Google’s best-performing TPU for offline and server inference applications is Trillium. When comparing Stable Diffusion XL to Cloud TPU v5e, the graph below shows a 3.1x increase in relative throughput (pictures per second) for offline inference and a 2.9x increase in relative throughput for server inference.
Trillium TPU adds a new collections scheduling tool along with improved performance. When a collection contains many replicas, this feature enables Google’s scheduling systems to make intelligent job-scheduling decisions to improve the overall availability and efficiency of inference workloads. Google Kubernetes Engine (GKE) is one method it provides for managing numerous TPU slices running a single-host or multi-host inference job. It is easy to modify the quantity of copies to meet demand when these slices are grouped into a collection.
Intensive embedding models
Third-generation SparseCore is added to Trillium, which improves DLRM DCNv2 performance by 5 times and embedding-intensive model performance by 2 times.
Dataflow processors called SparseCores offer a more flexible architectural basis for applications requiring a lot of embedding. The third-generation SparseCore from Trillium is excellent at speeding up data-dependent and dynamic processes including partitioning, sparse segment sum, and scatter-gather.
Providing instruction and price-performance inference
Trillium is made to maximize performance per dollar in addition to the absolute performance and scale needed to train some of the biggest AI workloads in the world. As of right now, Trillium can train dense LLMs like Llama2-70b and Llama3.1-405b with up to 2.1x and 2.5x performance gains per dollar over Cloud TPU v5e and v5p, respectively.

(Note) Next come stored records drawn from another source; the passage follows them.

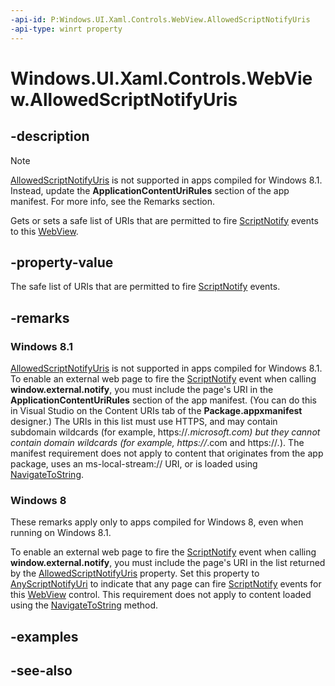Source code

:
 ```yaml
---
-api-id: P:Windows.UI.Xaml.Controls.WebView.AllowedScriptNotifyUris
-api-type: winrt property
---
```


<!-- Property syntax
public Windows.Foundation.Collections.IVector<Windows.Foundation.Uri> AllowedScriptNotifyUris { get;  set; }
-->

# Windows.UI.Xaml.Controls.WebView.AllowedScriptNotifyUris

## -description
> [!NOTE]
> [AllowedScriptNotifyUris](webview_allowedscriptnotifyuris.md) is not supported in apps compiled for Windows 8.1. Instead, update the **ApplicationContentUriRules** section of the app manifest. For more info, see the Remarks section.

Gets or sets a safe list of URIs that are permitted to fire [ScriptNotify](webview_scriptnotify.md) events to this [WebView](webview.md).

## -property-value
The safe list of URIs that are permitted to fire [ScriptNotify](webview_scriptnotify.md) events.

## -remarks
### Windows 8.1

[AllowedScriptNotifyUris](webview_allowedscriptnotifyuris.md) is not supported in apps compiled for Windows 8.1. To enable an external web page to fire the [ScriptNotify](webview_scriptnotify.md) event when calling **window.external.notify**, you must include the page's URI in the **ApplicationContentUriRules** section of the app manifest. (You can do this in Visual Studio on the Content URIs tab of the **Package.appxmanifest** designer.) The URIs in this list must use HTTPS, and may contain subdomain wildcards (for example, https://*.microsoft.com) but they cannot contain domain wildcards (for example, https://*.com and https://*.*). The manifest requirement does not apply to content that originates from the app package, uses an ms-local-stream:// URI, or is loaded using [NavigateToString](webview_navigatetostring_1924125949.md).

### Windows 8

These remarks apply only to apps compiled for Windows 8, even when running on Windows 8.1.

To enable an external web page to fire the [ScriptNotify](webview_scriptnotify.md) event when calling **window.external.notify**, you must include the page's URI in the list returned by the [AllowedScriptNotifyUris](webview_allowedscriptnotifyuris.md) property. Set this property to [AnyScriptNotifyUri](webview_anyscriptnotifyuri.md) to indicate that any page can fire [ScriptNotify](webview_scriptnotify.md) events for this [WebView](webview.md) control. This requirement does not apply to content loaded using the [NavigateToString](webview_navigatetostring.md) method.

## -examples

## -see-also
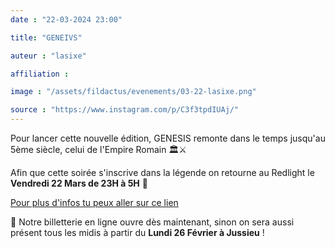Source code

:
```yaml
---
date : "22-03-2024 23:00"

title: "GENEIVS"

auteur : "lasixe" 

affiliation : 

image : "/assets/fildactus/evenements/03-22-lasixe.png"

source : "https://www.instagram.com/p/C3f3tpdIUAj/"
---
```


Pour lancer cette nouvelle édition, GENESIS remonte dans le temps jusqu'au 5ème siècle, celui de l'Empire Romain 🏛⚔️

Afin que cette soirée s'inscrive dans la légende on retourne au Redlight le __Vendredi 22 Mars de 23H à 5H__ 💫

[Pour plus d'infos tu peux aller sur ce lien](https://www.helloasso.com/associations/la-sixe-bde-jussieu/evenements/genesis)

🎫 Notre billetterie en ligne ouvre dès maintenant, sinon on sera aussi présent tous les midis à partir du __Lundi 26 Février à Jussieu__ !
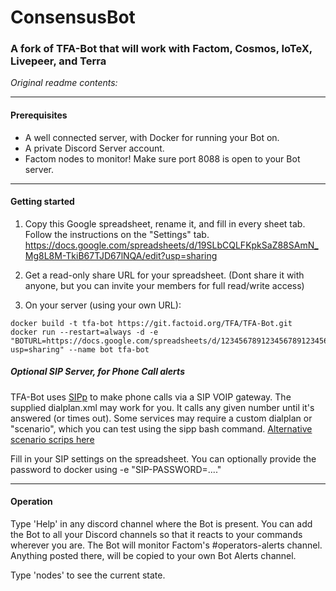 # ConsensusBot
### A fork of TFA-Bot that will work with Factom, Cosmos, IoTeX, Livepeer, and Terra

_Original readme contents:_

----

#### Prerequisites
* A well connected server, with Docker for running your Bot on.
* A private Discord Server account.
* Factom nodes to monitor!  Make sure port 8088 is open to your Bot server.

----

#### Getting started

1. Copy this Google spreadsheet, rename it, and fill in every sheet tab.  Follow the instructions on the "Settings" tab.
https://docs.google.com/spreadsheets/d/19SLbCQLFKpkSaZ88SAmN_Mg8L8M-TkiB67TJD67lNQA/edit?usp=sharing

2. Get a read-only share URL for your spreadsheet. (Dont share it with anyone, but you can invite your members for full read/write access)

3. On your server (using your own URL):

```
docker build -t tfa-bot https://git.factoid.org/TFA/TFA-Bot.git
docker run --restart=always -d -e "BOTURL=https://docs.google.com/spreadsheets/d/123456789123456789123456789123456789/edit?usp=sharing" --name bot tfa-bot
```

##### Optional SIP Server, for Phone Call alerts

TFA-Bot uses [SIPp](https://github.com/SIPp/sipp) to make phone calls via a SIP VOIP gateway.
The supplied dialplan.xml may work for you. It calls any given number until it's answered (or times out).
Some services may require a custom dialplan or "scenario", which you can test using the sipp bash command.
[Alternative scenario scrips here](https://github.com/saghul/sipp-scenarios)

Fill in your SIP settings on the spreadsheet.  You can optionally provide the password to docker using -e "SIP-PASSWORD=...."

----

#### Operation

Type 'Help' in any discord channel where the Bot is present.  You can add the Bot to all your Discord channels so that it reacts to your commands wherever you are.
The Bot will monitor Factom's #operators-alerts channel.  Anything posted there, will be copied to your own Bot Alerts channel.

Type 'nodes' to see the current state.

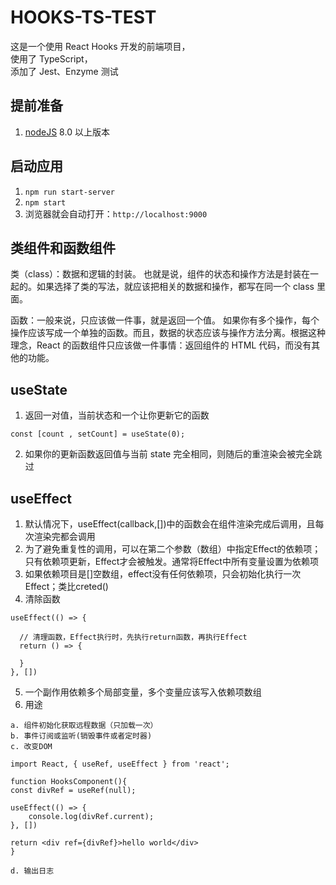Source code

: # HOOKS-TS-TEST

这是一个使用 React Hooks 开发的前端项目，  
使用了 TypeScript，  
添加了 Jest、Enzyme 测试

## 提前准备

1. [nodeJS](https://nodejs.org/zh-cn/) 8.0 以上版本

## 启动应用

1. `npm run start-server`
2. `npm start`
3. 浏览器就会自动打开：`http://localhost:9000`

## 类组件和函数组件
类（class）：数据和逻辑的封装。 也就是说，组件的状态和操作方法是封装在一起的。如果选择了类的写法，就应该把相关的数据和操作，都写在同一个 class 里面。

函数：一般来说，只应该做一件事，就是返回一个值。 如果你有多个操作，每个操作应该写成一个单独的函数。而且，数据的状态应该与操作方法分离。根据这种理念，React 的函数组件只应该做一件事情：返回组件的 HTML 代码，而没有其他的功能。

## useState
1. 返回一对值，当前状态和一个让你更新它的函数
```
const [count , setCount] = useState(0);
```
2. 如果你的更新函数返回值与当前 state 完全相同，则随后的重渲染会被完全跳过
## useEffect

1. 默认情况下，useEffect(callback,[])中的函数会在组件渲染完成后调用，且每次渲染完都会调用
2. 为了避免重复性的调用，可以在第二个参数（数组）中指定Effect的依赖项；只有依赖项更新，Effect才会被触发。通常将Effect中所有变量设置为依赖项
3. 如果依赖项目是[]空数组，effect没有任何依赖项，只会初始化执行一次Effect；类比creted()
4. 清除函数
```
useEffect(() => {

  // 清理函数，Effect执行时，先执行return函数，再执行Effect
  return () => {

  }
}, [])
```
5. 一个副作用依赖多个局部变量，多个变量应该写入依赖项数组
6. 用途
```
a. 组件初始化获取远程数据（只加载一次）
b. 事件订阅或监听(销毁事件或者定时器)
c. 改变DOM

import React, { useRef, useEffect } from 'react';

function HooksComponent(){ 
const divRef = useRef(null);

useEffect(() => {
    console.log(divRef.current);
}, [])

return <div ref={divRef}>hello world</div>
}

d. 输出日志
```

Trillium is excellent at efficiently processing big models in parallel. It is intended to enable developers and researchers to provide reliable and effective picture models at a substantially reduced cost compared to earlier. Trillium TPU is 27% less expensive than Cloud TPU v5e for offline inference and 22% less expensive than Cloud TPU v5e for server inference on SDXL when generating 1,000 photos.

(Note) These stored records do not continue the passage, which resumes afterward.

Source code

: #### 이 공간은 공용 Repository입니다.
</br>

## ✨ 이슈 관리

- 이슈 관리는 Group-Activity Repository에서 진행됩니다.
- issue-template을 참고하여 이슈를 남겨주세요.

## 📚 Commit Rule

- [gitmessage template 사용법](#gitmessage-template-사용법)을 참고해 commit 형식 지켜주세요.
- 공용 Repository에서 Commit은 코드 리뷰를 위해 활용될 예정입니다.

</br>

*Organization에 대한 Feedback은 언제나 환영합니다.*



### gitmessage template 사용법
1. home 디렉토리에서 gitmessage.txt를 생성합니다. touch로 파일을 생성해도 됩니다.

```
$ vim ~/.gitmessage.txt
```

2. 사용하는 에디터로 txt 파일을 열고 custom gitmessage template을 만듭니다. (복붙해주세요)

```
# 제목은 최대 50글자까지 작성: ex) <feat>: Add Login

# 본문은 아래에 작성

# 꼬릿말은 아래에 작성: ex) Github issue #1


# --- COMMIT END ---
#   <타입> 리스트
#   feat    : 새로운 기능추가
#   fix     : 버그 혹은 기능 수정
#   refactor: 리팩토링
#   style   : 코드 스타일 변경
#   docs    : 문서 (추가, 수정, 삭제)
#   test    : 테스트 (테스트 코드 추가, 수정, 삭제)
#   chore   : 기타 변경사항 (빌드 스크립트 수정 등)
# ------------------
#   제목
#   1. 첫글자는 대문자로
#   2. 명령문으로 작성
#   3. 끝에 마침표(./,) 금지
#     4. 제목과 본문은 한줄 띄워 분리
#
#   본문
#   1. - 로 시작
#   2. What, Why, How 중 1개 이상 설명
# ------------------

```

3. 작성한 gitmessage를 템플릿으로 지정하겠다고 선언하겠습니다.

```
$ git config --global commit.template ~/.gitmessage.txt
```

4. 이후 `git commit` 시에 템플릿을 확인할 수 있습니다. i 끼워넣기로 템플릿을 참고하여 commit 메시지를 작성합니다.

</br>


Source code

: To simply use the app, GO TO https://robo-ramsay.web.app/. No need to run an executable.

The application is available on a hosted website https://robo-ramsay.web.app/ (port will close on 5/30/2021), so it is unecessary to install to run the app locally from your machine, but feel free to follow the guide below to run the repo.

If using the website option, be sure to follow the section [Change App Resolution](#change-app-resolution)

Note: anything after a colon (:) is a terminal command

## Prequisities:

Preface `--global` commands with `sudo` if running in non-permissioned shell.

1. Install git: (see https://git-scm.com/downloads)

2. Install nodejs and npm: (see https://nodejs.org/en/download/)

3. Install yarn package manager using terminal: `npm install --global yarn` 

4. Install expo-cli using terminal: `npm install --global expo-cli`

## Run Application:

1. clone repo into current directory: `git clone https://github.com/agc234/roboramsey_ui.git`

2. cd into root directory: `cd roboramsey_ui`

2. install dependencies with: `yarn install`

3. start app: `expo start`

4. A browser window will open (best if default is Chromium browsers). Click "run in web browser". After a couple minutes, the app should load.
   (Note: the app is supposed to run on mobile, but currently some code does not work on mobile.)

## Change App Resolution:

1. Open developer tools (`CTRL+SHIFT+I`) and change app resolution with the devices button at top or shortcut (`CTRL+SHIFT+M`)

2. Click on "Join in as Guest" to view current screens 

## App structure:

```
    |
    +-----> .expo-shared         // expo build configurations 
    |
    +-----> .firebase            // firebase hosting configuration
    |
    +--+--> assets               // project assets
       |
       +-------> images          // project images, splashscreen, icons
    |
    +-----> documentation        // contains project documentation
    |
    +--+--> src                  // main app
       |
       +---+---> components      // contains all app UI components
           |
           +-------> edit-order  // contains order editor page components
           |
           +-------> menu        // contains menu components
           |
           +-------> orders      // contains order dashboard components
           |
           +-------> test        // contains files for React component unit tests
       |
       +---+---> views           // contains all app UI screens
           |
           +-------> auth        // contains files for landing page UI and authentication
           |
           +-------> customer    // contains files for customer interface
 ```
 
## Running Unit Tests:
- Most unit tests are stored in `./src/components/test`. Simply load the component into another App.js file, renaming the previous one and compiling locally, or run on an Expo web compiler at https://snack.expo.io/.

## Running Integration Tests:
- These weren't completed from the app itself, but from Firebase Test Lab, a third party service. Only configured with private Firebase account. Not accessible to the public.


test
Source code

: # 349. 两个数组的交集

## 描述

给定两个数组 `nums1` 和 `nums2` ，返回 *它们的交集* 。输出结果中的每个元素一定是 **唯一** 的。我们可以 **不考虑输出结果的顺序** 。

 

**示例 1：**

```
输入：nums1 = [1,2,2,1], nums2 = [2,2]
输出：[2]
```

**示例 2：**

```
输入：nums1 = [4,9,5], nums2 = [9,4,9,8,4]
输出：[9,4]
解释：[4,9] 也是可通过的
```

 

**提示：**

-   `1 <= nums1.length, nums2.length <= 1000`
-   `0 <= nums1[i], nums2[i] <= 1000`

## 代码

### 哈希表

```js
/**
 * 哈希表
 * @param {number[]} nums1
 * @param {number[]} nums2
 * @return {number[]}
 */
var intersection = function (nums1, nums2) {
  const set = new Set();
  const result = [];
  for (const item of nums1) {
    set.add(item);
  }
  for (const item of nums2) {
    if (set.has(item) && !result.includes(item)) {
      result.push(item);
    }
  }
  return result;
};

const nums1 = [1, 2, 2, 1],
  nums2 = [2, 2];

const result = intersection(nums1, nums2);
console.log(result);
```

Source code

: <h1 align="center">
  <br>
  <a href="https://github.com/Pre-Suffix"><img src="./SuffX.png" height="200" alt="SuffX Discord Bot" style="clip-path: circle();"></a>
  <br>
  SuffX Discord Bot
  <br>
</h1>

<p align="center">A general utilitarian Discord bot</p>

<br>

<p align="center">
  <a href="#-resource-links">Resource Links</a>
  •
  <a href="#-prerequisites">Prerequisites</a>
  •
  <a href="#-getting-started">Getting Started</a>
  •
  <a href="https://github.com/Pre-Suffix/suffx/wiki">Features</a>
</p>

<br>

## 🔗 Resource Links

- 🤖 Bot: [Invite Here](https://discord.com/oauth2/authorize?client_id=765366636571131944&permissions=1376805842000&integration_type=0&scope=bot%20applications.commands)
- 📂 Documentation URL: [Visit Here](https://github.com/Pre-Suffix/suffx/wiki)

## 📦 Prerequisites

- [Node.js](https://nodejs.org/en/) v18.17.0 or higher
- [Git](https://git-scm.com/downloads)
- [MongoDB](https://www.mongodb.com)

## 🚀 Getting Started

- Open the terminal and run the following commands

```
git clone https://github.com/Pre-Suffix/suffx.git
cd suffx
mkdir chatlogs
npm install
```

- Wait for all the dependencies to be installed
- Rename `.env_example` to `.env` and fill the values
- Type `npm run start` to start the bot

Advance AI innovation to new heights
Google Cloud’s AI infrastructure has advanced significantly with Trillium TPU, which offers amazing performance, scalability, and efficiency for a variety of AI workloads. Trillium enables you to make breakthroughs more quickly and provide better AI solutions by scaling to hundreds of thousands of chips with top-notch co-designed software. Additionally, Trillium is an affordable option for businesses looking to optimize the return on their AI investments due to its outstanding price-performance ratio. Trillium is proof of Google Cloud’s dedication to offering state-of-the-art infrastructure that enables companies to realize AI’s full potential as the field continues to change.